(Saved entries)
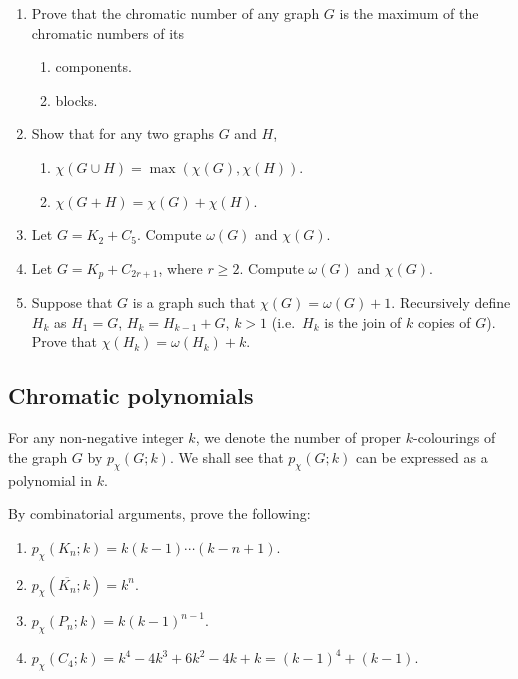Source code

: \begin{Exercise}
\begin{enumerate}
\item Prove that the chromatic number of any graph $G$ is the maximum of the chromatic numbers of its
\begin{enumerate}[label = (\roman*)]
\item components.
\item blocks.
\end{enumerate}

\item Show that for any two graphs $G$ and $H$,
\begin{enumerate}[label = (\roman*)]
\item $\chi(G \cup H) = \max(\chi(G), \chi(H))$.
\item $\chi(G + H) = \chi(G) + \chi(H)$.
\end{enumerate}

\item Let $G = K_2 + C_5$. Compute $\omega(G)$ and $\chi(G)$.

\item Let $G = K_p + C_{2r + 1}$, where $r \ge 2$. Compute $\omega(G)$ and $\chi(G)$.

\item Suppose that $G$ is a graph such that $\chi(G) = \omega(G) + 1$. Recursively define $H_k$ as $H_1 = G$, $H_k = H_{k - 1} + G$, $k > 1$ (i.e.\ $H_k$ is the join of $k$ copies of $G$). Prove that $\chi(H_k) = \omega(H_k) + k$.
\end{enumerate}
\end{Exercise}

\subsection*{Chromatic polynomials}\label{subsec:ChromaticPolynomials}

For any non-negative integer $k$, we denote the number of proper $k$-colourings of the graph $G$ by $p_\chi(G; k)$. We shall see that $p_\chi(G; k)$ can be expressed as a polynomial in $k$.

\begin{Exercise}
By combinatorial arguments, prove the following:
\begin{enumerate}
\item $p_\chi(K_n; k) = k(k - 1) \cdots (k - n + 1)$.

\item $p_\chi(\overline{K_n}; k) = k^n$.

\item $p_\chi(P_n; k) = k(k - 1)^{n - 1}$.

\item $p_\chi(C_4; k) = k^4 - 4k^3 + 6k^2 - 4k + k = (k - 1)^4 + (k - 1)$. 
\end{enumerate}
\end{Exercise}

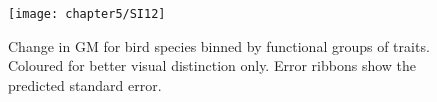 \begin{figure}[htb]
\centering
\texttt{[image: chapter5/SI12]}
\caption{Change in GM for bird species binned by functional groups of traits. Coloured for better visual distinction only. Error ribbons show the predicted standard error.}
\label{SI05_12}
\end{figure}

ACTION ITEM => In the copy, every entry appears exactly as written above and no picture appears.

RESULT =>
Source code

: \begin{Exercise}
\begin{enumerate}
\item Prove that the chromatic number of any graph $G$ is the maximum of the chromatic numbers of its
\begin{enumerate}[label = (\roman*)]
\item components.
\item blocks.
\end{enumerate}

\item Show that for any two graphs $G$ and $H$,
\begin{enumerate}[label = (\roman*)]
\item $\chi(G \cup H) = \max(\chi(G), \chi(H))$.
\item $\chi(G + H) = \chi(G) + \chi(H)$.
\end{enumerate}

\item Let $G = K_2 + C_5$. Compute $\omega(G)$ and $\chi(G)$.

\item Let $G = K_p + C_{2r + 1}$, where $r \ge 2$. Compute $\omega(G)$ and $\chi(G)$.

\item Suppose that $G$ is a graph such that $\chi(G) = \omega(G) + 1$. Recursively define $H_k$ as $H_1 = G$, $H_k = H_{k - 1} + G$, $k > 1$ (i.e.\ $H_k$ is the join of $k$ copies of $G$). Prove that $\chi(H_k) = \omega(H_k) + k$.
\end{enumerate}
\end{Exercise}

\subsection*{Chromatic polynomials}\label{subsec:ChromaticPolynomials}

For any non-negative integer $k$, we denote the number of proper $k$-colourings of the graph $G$ by $p_\chi(G; k)$. We shall see that $p_\chi(G; k)$ can be expressed as a polynomial in $k$.

\begin{Exercise}
By combinatorial arguments, prove the following:
\begin{enumerate}
\item $p_\chi(K_n; k) = k(k - 1) \cdots (k - n + 1)$.

\item $p_\chi(\overline{K_n}; k) = k^n$.

\item $p_\chi(P_n; k) = k(k - 1)^{n - 1}$.

\item $p_\chi(C_4; k) = k^4 - 4k^3 + 6k^2 - 4k + k = (k - 1)^4 + (k - 1)$. 
\end{enumerate}
\end{Exercise}

 \begin{figure}[htb]
\centering
\texttt{[image: chapter5/SI12]}
\caption{Change in GM for bird species binned by functional groups of traits. Coloured for better visual distinction only. Error ribbons show the predicted standard error.}
\label{SI05_12}
\end{figure}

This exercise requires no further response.